┌────────
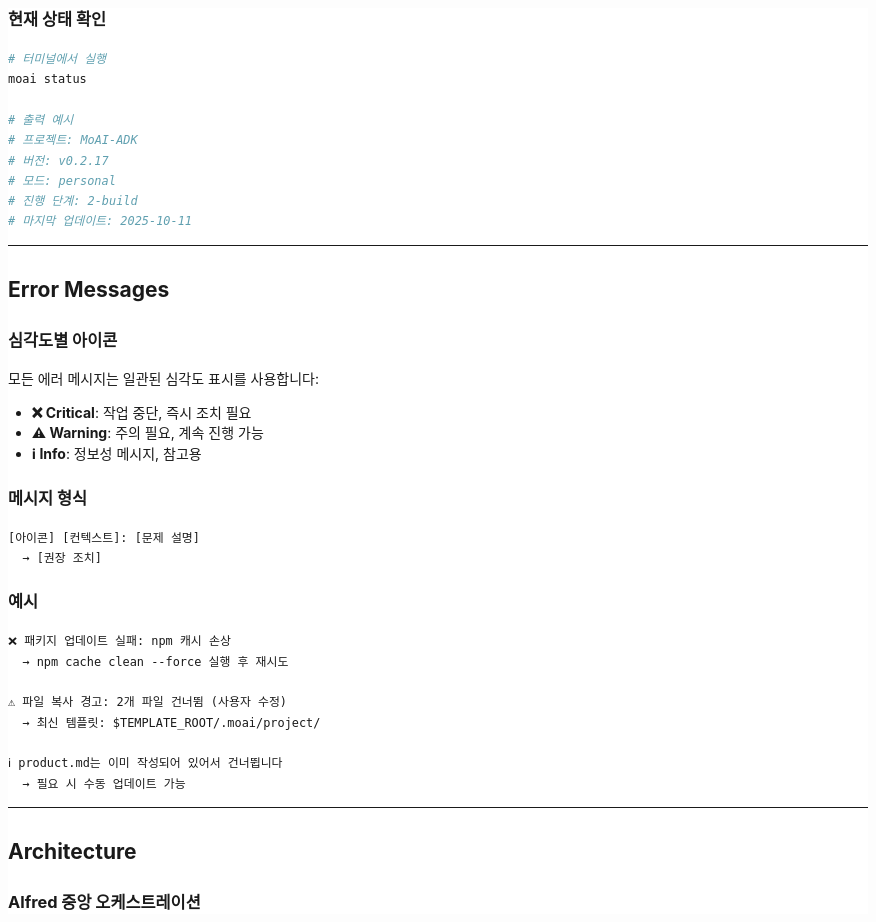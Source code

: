 ### 현재 상태 확인

```bash
# 터미널에서 실행
moai status

# 출력 예시
# 프로젝트: MoAI-ADK
# 버전: v0.2.17
# 모드: personal
# 진행 단계: 2-build
# 마지막 업데이트: 2025-10-11
```

---

## Error Messages

### 심각도별 아이콘

모든 에러 메시지는 일관된 심각도 표시를 사용합니다:

- **❌ Critical**: 작업 중단, 즉시 조치 필요
- **⚠️ Warning**: 주의 필요, 계속 진행 가능
- **ℹ️ Info**: 정보성 메시지, 참고용

### 메시지 형식

```text
[아이콘] [컨텍스트]: [문제 설명]
  → [권장 조치]
```

### 예시

```text
❌ 패키지 업데이트 실패: npm 캐시 손상
  → npm cache clean --force 실행 후 재시도

⚠️ 파일 복사 경고: 2개 파일 건너뜀 (사용자 수정)
  → 최신 템플릿: $TEMPLATE_ROOT/.moai/project/

ℹ️ product.md는 이미 작성되어 있어서 건너뜁니다
  → 필요 시 수동 업데이트 가능
```

---

## Architecture

### Alfred 중앙 오케스트레이션
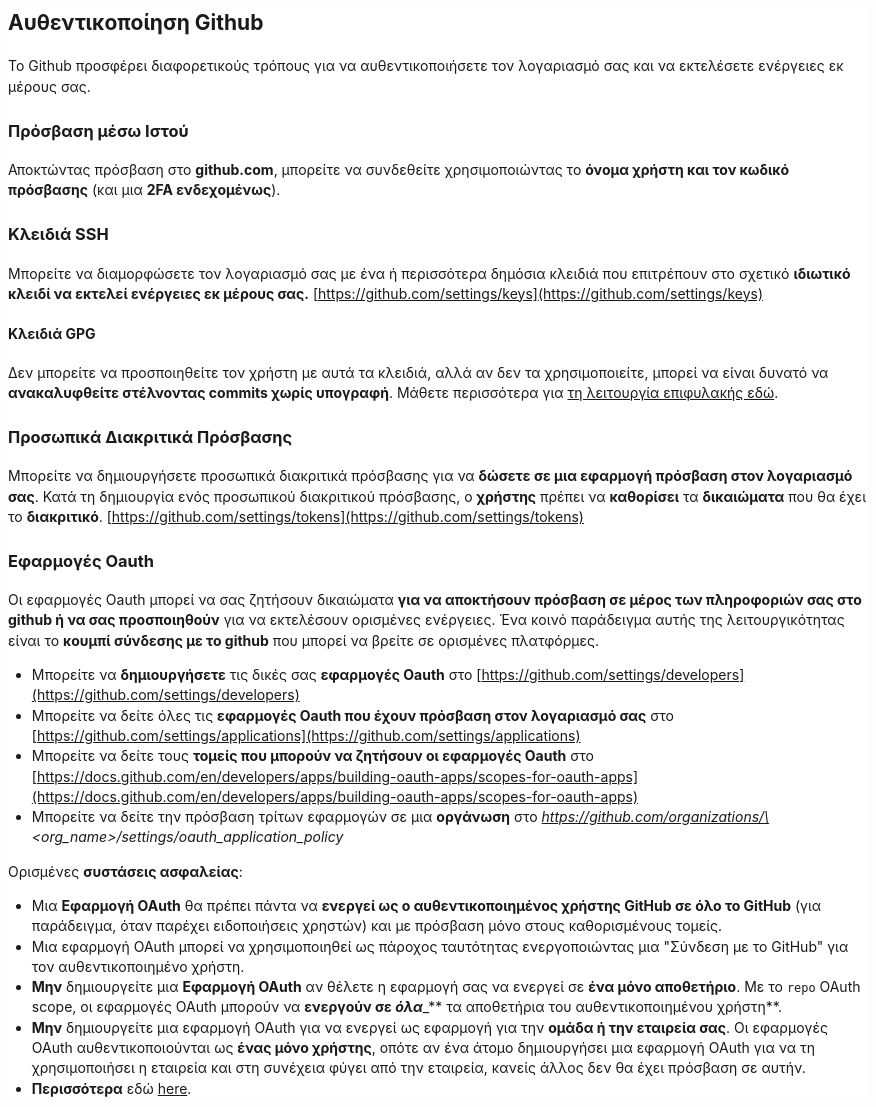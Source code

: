 ## Αυθεντικοποίηση Github

Το Github προσφέρει διαφορετικούς τρόπους για να αυθεντικοποιήσετε τον λογαριασμό σας και να εκτελέσετε ενέργειες εκ μέρους σας.

### Πρόσβαση μέσω Ιστού

Αποκτώντας πρόσβαση στο **github.com**, μπορείτε να συνδεθείτε χρησιμοποιώντας το **όνομα χρήστη και τον κωδικό πρόσβασης** (και μια **2FA ενδεχομένως**).

### **Κλειδιά SSH**

Μπορείτε να διαμορφώσετε τον λογαριασμό σας με ένα ή περισσότερα δημόσια κλειδιά που επιτρέπουν στο σχετικό **ιδιωτικό κλειδί να εκτελεί ενέργειες εκ μέρους σας.** [https://github.com/settings/keys](https://github.com/settings/keys)

#### **Κλειδιά GPG**

Δεν μπορείτε να προσποιηθείτε τον χρήστη με αυτά τα κλειδιά, αλλά αν δεν τα χρησιμοποιείτε, μπορεί να είναι δυνατό να **ανακαλυφθείτε στέλνοντας commits χωρίς υπογραφή**. Μάθετε περισσότερα για [τη λειτουργία επιφυλακής εδώ](https://docs.github.com/en/authentication/managing-commit-signature-verification/displaying-verification-statuses-for-all-of-your-commits#about-vigilant-mode).

### **Προσωπικά Διακριτικά Πρόσβασης**

Μπορείτε να δημιουργήσετε προσωπικά διακριτικά πρόσβασης για να **δώσετε σε μια εφαρμογή πρόσβαση στον λογαριασμό σας**. Κατά τη δημιουργία ενός προσωπικού διακριτικού πρόσβασης, ο **χρήστης** πρέπει να **καθορίσει** τα **δικαιώματα** που θα έχει το **διακριτικό**. [https://github.com/settings/tokens](https://github.com/settings/tokens)

### Εφαρμογές Oauth

Οι εφαρμογές Oauth μπορεί να σας ζητήσουν δικαιώματα **για να αποκτήσουν πρόσβαση σε μέρος των πληροφοριών σας στο github ή να σας προσποιηθούν** για να εκτελέσουν ορισμένες ενέργειες. Ένα κοινό παράδειγμα αυτής της λειτουργικότητας είναι το **κουμπί σύνδεσης με το github** που μπορεί να βρείτε σε ορισμένες πλατφόρμες.

- Μπορείτε να **δημιουργήσετε** τις δικές σας **εφαρμογές Oauth** στο [https://github.com/settings/developers](https://github.com/settings/developers)
- Μπορείτε να δείτε όλες τις **εφαρμογές Oauth που έχουν πρόσβαση στον λογαριασμό σας** στο [https://github.com/settings/applications](https://github.com/settings/applications)
- Μπορείτε να δείτε τους **τομείς που μπορούν να ζητήσουν οι εφαρμογές Oauth** στο [https://docs.github.com/en/developers/apps/building-oauth-apps/scopes-for-oauth-apps](https://docs.github.com/en/developers/apps/building-oauth-apps/scopes-for-oauth-apps)
- Μπορείτε να δείτε την πρόσβαση τρίτων εφαρμογών σε μια **οργάνωση** στο _https://github.com/organizations/\<org_name>/settings/oauth_application_policy_

Ορισμένες **συστάσεις ασφαλείας**:

- Μια **Εφαρμογή OAuth** θα πρέπει πάντα να **ενεργεί ως ο αυθεντικοποιημένος χρήστης GitHub σε όλο το GitHub** (για παράδειγμα, όταν παρέχει ειδοποιήσεις χρηστών) και με πρόσβαση μόνο στους καθορισμένους τομείς.
- Μια εφαρμογή OAuth μπορεί να χρησιμοποιηθεί ως πάροχος ταυτότητας ενεργοποιώντας μια "Σύνδεση με το GitHub" για τον αυθεντικοποιημένο χρήστη.
- **Μην** δημιουργείτε μια **Εφαρμογή OAuth** αν θέλετε η εφαρμογή σας να ενεργεί σε **ένα μόνο αποθετήριο**. Με το `repo` OAuth scope, οι εφαρμογές OAuth μπορούν να **ενεργούν σε _όλα_**\_\*\* τα αποθετήρια του αυθεντικοποιημένου χρήστη\*\*.
- **Μην** δημιουργείτε μια εφαρμογή OAuth για να ενεργεί ως εφαρμογή για την **ομάδα ή την εταιρεία σας**. Οι εφαρμογές OAuth αυθεντικοποιούνται ως **ένας μόνο χρήστης**, οπότε αν ένα άτομο δημιουργήσει μια εφαρμογή OAuth για να τη χρησιμοποιήσει η εταιρεία και στη συνέχεια φύγει από την εταιρεία, κανείς άλλος δεν θα έχει πρόσβαση σε αυτήν.
- **Περισσότερα** εδώ [here](https://docs.github.com/en/developers/apps/getting-started-with-apps/about-apps#about-oauth-apps).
└────────
** Brief **
State how many lines in the entries hold "업데이트", please, with no other words.

** Solution **
3